> _WHAT THE TASK ASKS_: Of the lines below, copy those that hold the word "Society".

> _DATA RECORDS_:
'''

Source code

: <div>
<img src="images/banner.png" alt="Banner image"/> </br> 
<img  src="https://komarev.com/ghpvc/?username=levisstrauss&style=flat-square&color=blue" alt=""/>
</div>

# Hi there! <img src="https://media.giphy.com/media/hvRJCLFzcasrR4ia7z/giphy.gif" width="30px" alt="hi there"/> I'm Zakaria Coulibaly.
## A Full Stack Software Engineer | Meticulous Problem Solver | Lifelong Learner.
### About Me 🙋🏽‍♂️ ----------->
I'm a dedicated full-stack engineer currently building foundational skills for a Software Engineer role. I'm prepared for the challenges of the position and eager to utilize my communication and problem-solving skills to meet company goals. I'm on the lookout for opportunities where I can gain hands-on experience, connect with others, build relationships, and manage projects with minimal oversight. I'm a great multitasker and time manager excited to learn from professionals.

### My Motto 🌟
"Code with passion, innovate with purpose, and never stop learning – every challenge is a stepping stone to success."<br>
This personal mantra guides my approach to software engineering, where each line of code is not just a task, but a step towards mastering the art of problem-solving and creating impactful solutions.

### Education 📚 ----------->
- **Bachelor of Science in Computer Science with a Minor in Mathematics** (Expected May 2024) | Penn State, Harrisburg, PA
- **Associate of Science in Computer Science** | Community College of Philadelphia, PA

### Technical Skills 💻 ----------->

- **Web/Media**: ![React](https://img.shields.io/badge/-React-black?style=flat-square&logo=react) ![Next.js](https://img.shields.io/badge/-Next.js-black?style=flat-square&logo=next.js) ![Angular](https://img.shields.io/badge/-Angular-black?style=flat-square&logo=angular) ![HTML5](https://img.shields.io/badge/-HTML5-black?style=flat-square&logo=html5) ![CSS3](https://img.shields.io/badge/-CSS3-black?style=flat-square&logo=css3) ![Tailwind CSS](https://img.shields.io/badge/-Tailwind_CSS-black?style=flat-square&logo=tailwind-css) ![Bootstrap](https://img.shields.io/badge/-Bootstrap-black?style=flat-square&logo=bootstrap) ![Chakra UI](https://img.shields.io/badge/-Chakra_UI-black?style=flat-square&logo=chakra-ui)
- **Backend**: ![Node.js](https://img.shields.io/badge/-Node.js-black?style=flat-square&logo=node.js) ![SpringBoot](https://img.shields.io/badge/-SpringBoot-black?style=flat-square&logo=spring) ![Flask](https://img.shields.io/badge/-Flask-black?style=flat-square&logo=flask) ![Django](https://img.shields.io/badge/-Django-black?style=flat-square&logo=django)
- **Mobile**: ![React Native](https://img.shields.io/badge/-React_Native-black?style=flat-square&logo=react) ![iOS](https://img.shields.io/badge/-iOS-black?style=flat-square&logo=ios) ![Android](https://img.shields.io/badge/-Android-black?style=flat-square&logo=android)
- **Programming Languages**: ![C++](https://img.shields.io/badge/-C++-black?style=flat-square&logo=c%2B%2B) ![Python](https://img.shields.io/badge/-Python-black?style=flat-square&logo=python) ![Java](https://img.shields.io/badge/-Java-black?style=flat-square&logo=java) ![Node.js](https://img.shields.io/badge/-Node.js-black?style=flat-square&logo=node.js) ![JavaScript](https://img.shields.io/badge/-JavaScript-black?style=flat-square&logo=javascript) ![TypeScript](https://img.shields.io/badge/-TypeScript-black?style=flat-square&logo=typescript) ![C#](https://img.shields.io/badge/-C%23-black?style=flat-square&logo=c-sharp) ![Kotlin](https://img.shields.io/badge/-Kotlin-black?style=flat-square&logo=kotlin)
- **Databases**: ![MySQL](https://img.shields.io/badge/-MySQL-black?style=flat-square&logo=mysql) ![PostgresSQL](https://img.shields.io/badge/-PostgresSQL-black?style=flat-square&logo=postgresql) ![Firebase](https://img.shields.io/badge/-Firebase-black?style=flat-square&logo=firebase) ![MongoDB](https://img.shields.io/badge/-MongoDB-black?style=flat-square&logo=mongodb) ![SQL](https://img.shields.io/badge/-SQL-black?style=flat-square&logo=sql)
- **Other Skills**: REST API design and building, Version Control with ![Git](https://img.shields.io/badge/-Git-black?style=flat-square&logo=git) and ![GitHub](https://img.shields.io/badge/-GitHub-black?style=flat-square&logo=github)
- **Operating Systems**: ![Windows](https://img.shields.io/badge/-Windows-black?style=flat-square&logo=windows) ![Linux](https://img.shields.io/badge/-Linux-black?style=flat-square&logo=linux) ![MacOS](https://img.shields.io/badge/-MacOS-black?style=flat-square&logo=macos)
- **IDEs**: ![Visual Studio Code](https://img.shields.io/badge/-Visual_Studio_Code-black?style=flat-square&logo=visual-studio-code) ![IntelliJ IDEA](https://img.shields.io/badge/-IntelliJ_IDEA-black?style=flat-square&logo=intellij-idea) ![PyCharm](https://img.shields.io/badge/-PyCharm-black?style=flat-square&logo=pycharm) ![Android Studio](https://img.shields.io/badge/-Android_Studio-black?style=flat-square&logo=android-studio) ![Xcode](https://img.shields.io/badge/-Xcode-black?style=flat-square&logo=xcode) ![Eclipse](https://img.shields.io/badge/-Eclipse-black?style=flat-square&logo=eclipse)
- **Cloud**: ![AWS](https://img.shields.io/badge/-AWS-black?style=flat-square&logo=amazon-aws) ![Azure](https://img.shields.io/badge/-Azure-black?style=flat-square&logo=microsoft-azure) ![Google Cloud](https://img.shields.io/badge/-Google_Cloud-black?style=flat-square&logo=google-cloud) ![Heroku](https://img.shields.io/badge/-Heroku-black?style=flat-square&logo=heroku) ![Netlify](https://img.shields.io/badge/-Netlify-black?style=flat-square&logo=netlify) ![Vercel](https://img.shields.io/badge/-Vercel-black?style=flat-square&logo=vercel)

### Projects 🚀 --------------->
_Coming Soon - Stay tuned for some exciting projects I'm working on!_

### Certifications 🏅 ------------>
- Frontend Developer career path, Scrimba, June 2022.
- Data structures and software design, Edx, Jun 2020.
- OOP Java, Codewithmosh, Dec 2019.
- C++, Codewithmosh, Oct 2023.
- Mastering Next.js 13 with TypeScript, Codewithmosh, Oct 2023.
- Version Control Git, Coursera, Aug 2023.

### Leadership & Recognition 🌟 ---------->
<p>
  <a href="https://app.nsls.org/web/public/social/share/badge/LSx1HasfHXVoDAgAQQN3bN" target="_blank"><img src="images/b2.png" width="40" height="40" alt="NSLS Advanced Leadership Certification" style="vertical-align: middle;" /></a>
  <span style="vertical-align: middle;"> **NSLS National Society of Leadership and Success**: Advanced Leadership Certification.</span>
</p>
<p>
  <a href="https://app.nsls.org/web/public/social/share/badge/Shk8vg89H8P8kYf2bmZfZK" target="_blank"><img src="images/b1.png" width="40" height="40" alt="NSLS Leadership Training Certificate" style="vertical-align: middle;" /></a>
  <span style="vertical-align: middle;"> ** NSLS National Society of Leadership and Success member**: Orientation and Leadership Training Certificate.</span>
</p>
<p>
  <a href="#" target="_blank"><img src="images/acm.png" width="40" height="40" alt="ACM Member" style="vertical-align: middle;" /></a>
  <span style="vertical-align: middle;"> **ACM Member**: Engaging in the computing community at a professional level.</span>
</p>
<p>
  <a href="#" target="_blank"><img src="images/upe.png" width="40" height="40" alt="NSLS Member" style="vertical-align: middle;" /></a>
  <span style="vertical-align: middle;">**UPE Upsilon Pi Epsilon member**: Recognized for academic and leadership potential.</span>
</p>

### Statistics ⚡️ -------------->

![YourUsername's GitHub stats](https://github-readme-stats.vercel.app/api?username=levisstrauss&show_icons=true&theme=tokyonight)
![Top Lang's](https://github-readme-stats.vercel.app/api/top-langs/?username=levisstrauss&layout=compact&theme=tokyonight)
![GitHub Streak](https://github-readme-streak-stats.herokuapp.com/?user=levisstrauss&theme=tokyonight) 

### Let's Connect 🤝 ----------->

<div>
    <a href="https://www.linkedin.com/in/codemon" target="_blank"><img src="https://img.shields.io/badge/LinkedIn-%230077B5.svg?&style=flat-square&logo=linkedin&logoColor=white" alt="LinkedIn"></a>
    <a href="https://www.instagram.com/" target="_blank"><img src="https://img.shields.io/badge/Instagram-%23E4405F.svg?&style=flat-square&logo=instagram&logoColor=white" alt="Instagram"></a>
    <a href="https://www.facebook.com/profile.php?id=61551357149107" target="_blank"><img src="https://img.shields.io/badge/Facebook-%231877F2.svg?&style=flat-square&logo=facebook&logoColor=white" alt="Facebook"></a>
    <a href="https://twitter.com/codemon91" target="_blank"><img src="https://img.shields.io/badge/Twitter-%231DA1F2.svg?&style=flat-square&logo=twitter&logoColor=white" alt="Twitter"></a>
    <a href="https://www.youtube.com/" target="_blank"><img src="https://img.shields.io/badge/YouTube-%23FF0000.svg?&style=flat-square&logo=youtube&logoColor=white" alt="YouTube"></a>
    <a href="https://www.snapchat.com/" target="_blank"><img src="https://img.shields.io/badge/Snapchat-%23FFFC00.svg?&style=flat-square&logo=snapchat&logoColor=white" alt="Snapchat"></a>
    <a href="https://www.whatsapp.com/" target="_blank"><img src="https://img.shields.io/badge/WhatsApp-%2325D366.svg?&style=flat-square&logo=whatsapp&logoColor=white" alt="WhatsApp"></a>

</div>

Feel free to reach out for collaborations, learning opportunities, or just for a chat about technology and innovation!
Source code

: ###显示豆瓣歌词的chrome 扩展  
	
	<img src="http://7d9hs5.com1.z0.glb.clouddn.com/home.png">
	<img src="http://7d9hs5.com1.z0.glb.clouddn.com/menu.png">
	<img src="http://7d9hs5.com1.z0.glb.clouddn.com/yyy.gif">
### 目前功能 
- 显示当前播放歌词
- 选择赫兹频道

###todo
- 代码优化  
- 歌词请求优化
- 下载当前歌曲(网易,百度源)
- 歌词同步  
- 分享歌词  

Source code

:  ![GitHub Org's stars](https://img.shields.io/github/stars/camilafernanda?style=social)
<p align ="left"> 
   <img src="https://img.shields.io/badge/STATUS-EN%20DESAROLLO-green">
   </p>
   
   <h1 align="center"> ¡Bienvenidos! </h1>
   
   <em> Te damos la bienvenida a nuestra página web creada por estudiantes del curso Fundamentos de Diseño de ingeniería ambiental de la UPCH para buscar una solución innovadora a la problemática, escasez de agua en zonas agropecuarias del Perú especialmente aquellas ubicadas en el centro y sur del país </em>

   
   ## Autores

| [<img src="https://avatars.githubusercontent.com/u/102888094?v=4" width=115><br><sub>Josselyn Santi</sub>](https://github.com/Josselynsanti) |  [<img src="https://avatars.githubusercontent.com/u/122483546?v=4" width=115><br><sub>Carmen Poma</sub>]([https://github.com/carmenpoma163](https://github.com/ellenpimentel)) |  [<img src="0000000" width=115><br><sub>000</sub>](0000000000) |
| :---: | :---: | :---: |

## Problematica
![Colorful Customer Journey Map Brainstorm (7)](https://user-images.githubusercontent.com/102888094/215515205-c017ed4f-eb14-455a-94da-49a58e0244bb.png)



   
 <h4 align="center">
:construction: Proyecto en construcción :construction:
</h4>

'''

> _RESPONSE AREA_:
  <span style="vertical-align: middle;"> **NSLS National Society of Leadership and Success**: Advanced Leadership Certification.</span>
  <span style="vertical-align: middle;"> ** NSLS National Society of Leadership and Success member**: Orientation and Leadership Training Certificate.</span>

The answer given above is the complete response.